ASSIGNMENT
Restate word for word the lines of the material below, from the line with "is convex and" to the line with "and in the weight", both lines included, and no others.

EXERCISE DATA
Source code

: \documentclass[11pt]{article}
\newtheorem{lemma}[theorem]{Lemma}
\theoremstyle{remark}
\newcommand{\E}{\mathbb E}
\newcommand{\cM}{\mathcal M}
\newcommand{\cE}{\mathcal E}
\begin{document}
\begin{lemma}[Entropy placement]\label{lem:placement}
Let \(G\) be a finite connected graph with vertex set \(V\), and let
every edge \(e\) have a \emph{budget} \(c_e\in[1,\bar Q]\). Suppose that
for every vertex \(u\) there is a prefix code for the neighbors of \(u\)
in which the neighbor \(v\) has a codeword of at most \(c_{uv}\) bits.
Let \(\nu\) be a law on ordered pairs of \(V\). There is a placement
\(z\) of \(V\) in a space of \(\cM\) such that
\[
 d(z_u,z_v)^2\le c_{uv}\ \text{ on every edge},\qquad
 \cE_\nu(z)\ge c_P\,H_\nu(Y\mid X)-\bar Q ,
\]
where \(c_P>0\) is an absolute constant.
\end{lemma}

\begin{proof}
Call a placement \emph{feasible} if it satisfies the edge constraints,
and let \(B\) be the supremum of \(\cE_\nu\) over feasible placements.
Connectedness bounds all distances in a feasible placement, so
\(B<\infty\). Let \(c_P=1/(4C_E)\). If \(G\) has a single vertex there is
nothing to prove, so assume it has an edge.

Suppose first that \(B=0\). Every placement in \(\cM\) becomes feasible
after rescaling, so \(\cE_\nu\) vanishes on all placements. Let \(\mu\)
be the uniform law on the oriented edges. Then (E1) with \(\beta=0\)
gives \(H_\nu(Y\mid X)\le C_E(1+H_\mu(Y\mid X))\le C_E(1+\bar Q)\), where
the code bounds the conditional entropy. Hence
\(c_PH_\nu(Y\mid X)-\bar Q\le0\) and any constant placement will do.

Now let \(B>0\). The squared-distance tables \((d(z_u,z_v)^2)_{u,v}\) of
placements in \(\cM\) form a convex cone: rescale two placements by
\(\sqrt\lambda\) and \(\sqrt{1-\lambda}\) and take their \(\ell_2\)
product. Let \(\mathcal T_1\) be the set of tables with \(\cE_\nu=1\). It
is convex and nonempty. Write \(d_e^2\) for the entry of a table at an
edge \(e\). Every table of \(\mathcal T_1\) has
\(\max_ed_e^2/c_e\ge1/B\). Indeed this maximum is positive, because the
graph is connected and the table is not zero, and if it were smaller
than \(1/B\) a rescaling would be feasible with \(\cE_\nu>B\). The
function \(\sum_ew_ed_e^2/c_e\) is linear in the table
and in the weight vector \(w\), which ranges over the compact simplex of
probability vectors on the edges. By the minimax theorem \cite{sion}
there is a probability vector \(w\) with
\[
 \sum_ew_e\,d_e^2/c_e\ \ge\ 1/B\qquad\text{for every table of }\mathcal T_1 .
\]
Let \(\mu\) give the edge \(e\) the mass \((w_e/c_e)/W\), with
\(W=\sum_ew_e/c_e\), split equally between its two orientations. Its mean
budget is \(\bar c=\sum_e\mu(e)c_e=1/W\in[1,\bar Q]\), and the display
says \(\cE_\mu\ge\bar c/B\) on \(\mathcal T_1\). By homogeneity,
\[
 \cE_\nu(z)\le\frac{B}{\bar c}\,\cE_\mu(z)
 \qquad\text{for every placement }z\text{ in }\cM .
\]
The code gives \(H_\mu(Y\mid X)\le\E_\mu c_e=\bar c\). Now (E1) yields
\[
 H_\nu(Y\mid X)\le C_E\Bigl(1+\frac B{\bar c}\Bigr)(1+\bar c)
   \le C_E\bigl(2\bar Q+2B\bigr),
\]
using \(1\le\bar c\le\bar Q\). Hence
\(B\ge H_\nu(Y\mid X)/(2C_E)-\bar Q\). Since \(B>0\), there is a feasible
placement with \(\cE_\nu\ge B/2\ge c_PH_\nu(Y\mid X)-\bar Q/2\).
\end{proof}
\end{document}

...

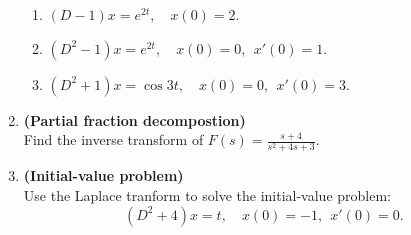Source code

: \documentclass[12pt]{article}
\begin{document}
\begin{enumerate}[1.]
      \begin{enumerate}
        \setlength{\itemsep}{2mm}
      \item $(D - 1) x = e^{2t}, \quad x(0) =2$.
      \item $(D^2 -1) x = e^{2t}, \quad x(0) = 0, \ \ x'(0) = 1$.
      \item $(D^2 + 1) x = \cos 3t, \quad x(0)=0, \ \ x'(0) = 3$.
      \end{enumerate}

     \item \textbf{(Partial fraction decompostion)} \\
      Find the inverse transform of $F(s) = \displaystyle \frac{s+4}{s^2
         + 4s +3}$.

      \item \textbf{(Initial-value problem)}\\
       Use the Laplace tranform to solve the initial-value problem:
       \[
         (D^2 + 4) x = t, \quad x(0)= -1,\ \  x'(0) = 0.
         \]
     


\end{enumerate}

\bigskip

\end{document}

RESPONSE TO THE TASK
is convex and nonempty. Write \(d_e^2\) for the entry of a table at an
edge \(e\). Every table of \(\mathcal T_1\) has
\(\max_ed_e^2/c_e\ge1/B\). Indeed this maximum is positive, because the
graph is connected and the table is not zero, and if it were smaller
than \(1/B\) a rescaling would be feasible with \(\cE_\nu>B\). The
function \(\sum_ew_ed_e^2/c_e\) is linear in the table
and in the weight vector \(w\), which ranges over the compact simplex of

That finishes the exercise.